Allerdings haben wir es hier immer noch mit Forschungen zu tun. Der Weg bis zum alltäglichen Einsatz dieser neuer Entwicklungen ist lang – und bis dahin müssen wir Patienten uns mit der Tatsache begnügen, dass Diagnosen hauptsächlich anhand der Blutbefunde erstellt werden – und dies, obwohl eine gesetzliche Krankenkasse wie die AOK auf ihrer Webseite schreibt: »Grundsätzlich gilt für alle Blutuntersuchungen, dass sie nur eine begrenzte Genauigkeit haben und keine eindeutigen Ergebnisse liefern. Neben richtig-positiven Ergebnissen produziert jeder Test falsch-positive Ergebnisse29

Es lohnt sich deshalb, mehr über Blutwerte und ihre Aussagekraft zu erfahren – insbesondere im Hinblick auf die Stoffe, die in diesem Buch behandelt werden: TSH, Jod, Kalzium/PTH, Eisen, Ferritin, Vitamin B12, Vitamin B1

KAPITEL 1

NEUES ZU B12, TSH/SCHILDDRÜSE, VITAMIN D, FERRITIN + EISEN, GLUKOSE, PARATHORMON (PTH), MAGNESIUM, KALIUM, ALT (LEBER)
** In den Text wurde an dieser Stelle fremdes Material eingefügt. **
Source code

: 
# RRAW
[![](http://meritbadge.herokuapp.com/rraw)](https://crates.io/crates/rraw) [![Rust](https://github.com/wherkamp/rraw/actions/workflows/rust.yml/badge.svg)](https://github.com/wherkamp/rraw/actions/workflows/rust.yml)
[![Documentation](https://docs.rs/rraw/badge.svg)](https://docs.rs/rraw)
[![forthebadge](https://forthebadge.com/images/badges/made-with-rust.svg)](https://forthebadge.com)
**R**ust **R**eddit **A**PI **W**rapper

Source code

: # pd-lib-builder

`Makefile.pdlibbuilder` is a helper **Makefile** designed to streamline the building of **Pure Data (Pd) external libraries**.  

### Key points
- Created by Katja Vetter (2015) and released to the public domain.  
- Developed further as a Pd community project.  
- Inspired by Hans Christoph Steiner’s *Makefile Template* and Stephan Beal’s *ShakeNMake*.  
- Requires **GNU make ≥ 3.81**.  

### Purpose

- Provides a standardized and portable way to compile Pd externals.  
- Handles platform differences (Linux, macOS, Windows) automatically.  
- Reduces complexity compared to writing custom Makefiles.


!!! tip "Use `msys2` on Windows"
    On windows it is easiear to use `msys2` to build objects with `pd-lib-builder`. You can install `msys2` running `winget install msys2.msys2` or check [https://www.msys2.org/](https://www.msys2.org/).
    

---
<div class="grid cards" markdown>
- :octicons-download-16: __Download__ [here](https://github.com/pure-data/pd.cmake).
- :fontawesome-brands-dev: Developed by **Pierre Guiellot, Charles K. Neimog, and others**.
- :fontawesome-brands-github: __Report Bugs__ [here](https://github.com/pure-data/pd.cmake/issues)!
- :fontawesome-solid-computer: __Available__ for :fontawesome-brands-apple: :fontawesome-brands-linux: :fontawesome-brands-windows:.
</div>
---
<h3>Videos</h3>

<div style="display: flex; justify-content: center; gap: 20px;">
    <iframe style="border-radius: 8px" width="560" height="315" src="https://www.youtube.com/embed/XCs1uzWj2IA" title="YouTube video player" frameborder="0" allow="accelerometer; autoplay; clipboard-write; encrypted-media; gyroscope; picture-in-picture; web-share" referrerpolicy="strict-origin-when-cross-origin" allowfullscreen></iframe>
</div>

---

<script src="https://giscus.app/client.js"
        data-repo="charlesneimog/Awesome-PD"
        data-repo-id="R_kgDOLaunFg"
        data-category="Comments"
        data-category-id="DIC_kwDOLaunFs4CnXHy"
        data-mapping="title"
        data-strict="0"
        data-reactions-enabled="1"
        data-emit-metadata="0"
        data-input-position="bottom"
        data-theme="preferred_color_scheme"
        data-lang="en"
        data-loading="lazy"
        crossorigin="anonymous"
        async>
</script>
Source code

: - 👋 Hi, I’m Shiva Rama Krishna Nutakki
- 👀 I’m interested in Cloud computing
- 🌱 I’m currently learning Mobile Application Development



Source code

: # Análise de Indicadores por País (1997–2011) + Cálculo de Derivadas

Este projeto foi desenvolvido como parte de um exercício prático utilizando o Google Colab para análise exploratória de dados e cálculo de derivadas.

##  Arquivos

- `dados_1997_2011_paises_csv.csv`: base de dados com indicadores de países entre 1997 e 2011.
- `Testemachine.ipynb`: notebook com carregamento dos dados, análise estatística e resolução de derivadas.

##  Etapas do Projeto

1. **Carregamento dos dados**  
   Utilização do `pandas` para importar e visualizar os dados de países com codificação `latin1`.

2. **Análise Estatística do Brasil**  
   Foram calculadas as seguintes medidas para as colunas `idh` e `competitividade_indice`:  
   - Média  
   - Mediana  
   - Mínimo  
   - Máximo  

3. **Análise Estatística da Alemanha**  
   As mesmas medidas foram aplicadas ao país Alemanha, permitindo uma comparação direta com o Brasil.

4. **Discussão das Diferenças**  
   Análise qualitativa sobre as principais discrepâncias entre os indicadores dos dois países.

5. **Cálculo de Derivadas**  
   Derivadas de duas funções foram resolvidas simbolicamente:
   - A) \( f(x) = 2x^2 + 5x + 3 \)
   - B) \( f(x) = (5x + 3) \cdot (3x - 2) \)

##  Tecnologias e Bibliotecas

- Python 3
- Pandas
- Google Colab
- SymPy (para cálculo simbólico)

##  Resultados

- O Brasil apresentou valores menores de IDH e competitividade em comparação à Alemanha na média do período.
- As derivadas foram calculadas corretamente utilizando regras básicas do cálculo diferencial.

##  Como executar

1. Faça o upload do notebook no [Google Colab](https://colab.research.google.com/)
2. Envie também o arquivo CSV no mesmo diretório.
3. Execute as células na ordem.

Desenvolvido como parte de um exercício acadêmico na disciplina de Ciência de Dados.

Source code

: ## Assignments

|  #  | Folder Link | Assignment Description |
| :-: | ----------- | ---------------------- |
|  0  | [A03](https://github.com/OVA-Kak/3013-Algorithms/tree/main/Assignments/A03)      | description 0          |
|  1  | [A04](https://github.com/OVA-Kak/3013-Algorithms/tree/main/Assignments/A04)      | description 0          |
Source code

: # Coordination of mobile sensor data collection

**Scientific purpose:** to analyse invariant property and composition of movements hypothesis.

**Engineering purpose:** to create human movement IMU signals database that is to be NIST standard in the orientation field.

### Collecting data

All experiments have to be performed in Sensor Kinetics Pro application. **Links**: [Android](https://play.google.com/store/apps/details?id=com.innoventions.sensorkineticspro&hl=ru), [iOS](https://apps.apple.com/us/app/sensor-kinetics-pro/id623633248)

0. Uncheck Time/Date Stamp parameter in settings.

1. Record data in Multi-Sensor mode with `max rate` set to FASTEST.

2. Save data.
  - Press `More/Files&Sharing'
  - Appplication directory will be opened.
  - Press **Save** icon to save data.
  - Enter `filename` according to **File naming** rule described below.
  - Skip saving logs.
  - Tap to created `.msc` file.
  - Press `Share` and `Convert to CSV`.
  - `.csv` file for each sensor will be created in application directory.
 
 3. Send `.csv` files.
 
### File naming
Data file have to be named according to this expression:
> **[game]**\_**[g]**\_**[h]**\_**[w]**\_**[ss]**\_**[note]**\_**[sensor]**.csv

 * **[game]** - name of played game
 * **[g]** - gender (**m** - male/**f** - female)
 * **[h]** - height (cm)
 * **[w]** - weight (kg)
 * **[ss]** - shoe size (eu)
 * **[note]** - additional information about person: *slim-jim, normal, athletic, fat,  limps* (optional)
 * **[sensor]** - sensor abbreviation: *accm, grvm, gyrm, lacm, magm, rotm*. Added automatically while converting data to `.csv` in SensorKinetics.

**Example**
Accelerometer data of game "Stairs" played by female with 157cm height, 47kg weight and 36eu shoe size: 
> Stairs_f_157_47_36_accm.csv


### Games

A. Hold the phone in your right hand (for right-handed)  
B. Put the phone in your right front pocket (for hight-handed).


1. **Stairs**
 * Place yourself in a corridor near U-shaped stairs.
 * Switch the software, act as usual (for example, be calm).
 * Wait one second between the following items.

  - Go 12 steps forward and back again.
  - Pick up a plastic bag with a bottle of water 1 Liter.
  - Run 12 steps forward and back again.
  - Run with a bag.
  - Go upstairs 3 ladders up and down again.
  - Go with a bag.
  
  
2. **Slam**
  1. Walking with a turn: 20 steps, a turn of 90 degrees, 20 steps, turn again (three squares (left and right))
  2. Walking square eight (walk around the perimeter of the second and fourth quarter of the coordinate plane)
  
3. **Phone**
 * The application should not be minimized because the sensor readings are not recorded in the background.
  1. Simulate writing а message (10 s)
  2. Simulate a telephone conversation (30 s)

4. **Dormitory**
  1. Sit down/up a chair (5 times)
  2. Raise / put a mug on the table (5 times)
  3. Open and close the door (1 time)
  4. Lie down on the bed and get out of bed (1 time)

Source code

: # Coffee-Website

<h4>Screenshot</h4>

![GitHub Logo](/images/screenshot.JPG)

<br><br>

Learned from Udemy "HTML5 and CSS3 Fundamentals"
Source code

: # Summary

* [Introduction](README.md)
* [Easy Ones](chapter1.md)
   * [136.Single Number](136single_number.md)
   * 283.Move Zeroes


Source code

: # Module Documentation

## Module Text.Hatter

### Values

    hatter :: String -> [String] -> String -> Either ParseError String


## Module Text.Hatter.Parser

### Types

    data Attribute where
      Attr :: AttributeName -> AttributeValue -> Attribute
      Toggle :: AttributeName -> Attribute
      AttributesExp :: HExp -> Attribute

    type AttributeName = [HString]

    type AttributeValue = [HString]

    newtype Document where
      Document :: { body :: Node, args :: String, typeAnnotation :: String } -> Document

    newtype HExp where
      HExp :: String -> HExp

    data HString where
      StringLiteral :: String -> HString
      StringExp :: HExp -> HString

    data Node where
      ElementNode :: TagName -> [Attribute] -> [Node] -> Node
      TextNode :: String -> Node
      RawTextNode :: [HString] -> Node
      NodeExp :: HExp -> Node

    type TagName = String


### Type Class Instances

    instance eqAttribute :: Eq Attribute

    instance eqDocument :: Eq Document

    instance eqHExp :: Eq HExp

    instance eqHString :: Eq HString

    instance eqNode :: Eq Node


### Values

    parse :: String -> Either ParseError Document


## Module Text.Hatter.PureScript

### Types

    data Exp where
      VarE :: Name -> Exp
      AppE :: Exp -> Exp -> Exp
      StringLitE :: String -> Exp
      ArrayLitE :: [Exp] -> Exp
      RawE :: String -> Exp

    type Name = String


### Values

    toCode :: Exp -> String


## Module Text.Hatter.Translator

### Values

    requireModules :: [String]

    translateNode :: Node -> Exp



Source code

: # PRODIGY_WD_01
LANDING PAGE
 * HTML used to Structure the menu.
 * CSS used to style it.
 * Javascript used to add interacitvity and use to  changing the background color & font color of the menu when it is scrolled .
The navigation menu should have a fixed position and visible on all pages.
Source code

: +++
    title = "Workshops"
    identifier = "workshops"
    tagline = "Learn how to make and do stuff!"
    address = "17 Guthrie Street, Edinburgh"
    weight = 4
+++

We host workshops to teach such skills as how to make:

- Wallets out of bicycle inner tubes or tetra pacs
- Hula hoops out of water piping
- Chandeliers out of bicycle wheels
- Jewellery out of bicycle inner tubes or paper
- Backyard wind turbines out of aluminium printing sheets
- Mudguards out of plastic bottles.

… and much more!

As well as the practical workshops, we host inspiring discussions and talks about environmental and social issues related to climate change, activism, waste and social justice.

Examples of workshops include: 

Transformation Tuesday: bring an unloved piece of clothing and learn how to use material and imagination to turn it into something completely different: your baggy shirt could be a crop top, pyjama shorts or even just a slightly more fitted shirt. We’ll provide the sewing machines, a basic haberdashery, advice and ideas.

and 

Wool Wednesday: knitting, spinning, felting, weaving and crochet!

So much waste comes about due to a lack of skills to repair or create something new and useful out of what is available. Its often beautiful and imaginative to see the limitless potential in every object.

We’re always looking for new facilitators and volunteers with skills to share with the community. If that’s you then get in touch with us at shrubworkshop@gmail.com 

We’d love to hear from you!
Obwohl sich in den letzten drei Jahren in Bezug auf die Blut-Referenzbereiche kaum etwas geändert hat, besteht trotzdem Hoffnung, denn es ist nun selbst einigen eher konservativen medizinischen Institutionen klar geworden, dass diese in der modernen Medizin ein Problem darstellen.

Im Februar 2019 richteten führende Labormediziner der AACC (American Association for Clinical Chemistry) und der CDC (Center for Disease Control) – zwei hoch angesehene medizinische Institutionen – einen öffentlichen Appell an den US-Kongress, Studien zu finanzieren, um bessere Blut-Referenzbereiche für Kinder festzulegen, da diese Bereichsangaben »fehlerhaft sind und große Informationsdefizite aufweisen«.30

Wie aber steht es mit den Referenzbereichen für Erwachsene? Bei vielen Parametern wird weiterhin an gewissen Normalbereichen bzw. Grenzwerten festgehalten, obwohl ihre Zuverlässigkeit bis dato wissenschaftlich angezweifelt wird. So erschienen beispielsweise die ersten Studien über die Unzulänglichkeiten der Blutanalyse (Serum) bei Magnesium bereits 1989.31 Trotz weiterer wissenschaftlicher Bestätigungen sowie Kritiken und Sorgen in Bezug auf diesen Parameter hat sich in den letzten 30 Jahren kaum etwas getan!32 Schon 1985 hatten Wissenschaftler der Johns Hopkins Medical Institutions eine neue Messmethode für Magnesium gefunden, deren Werte mit dem tatsächlich im Gewebe vorhandenen Magnesium korrelierten.33 Aus irgendeinem Grund konnte sich diese genauere Messmethode jedoch nicht durchsetzen, und es ist bis heute alles beim Alten geblieben.

NEUES ZU B12

Wie sehr diese sture konservative Haltung zum Schaden der Patienten gereicht, zeigt eine Geschichte, die im Spiegel veröffentlicht wurde. Sie gehört gelesen, belegt sie doch auf erstaunliche Art, was ein gravierender B12-Mangel verursachen kann:

»Die Demenz kommt langsam. Erst bemerken die Verwandten der 56-jährigen Frau aus Kap Verde, einem Inselstaat vor der Nordwestküste Afrikas, nur leichte Veränderungen in ihrem Verhalten. Doch irgendwann räumt sie nicht mehr auf, kocht nicht mehr und spricht mit Menschen, die gar nicht da sind. Als sie eines Tages nackt und orientierungslos durch die Nachbarschaft irrt, entscheidet ihre Schwester, sie zu sich nach Portugal zu holen.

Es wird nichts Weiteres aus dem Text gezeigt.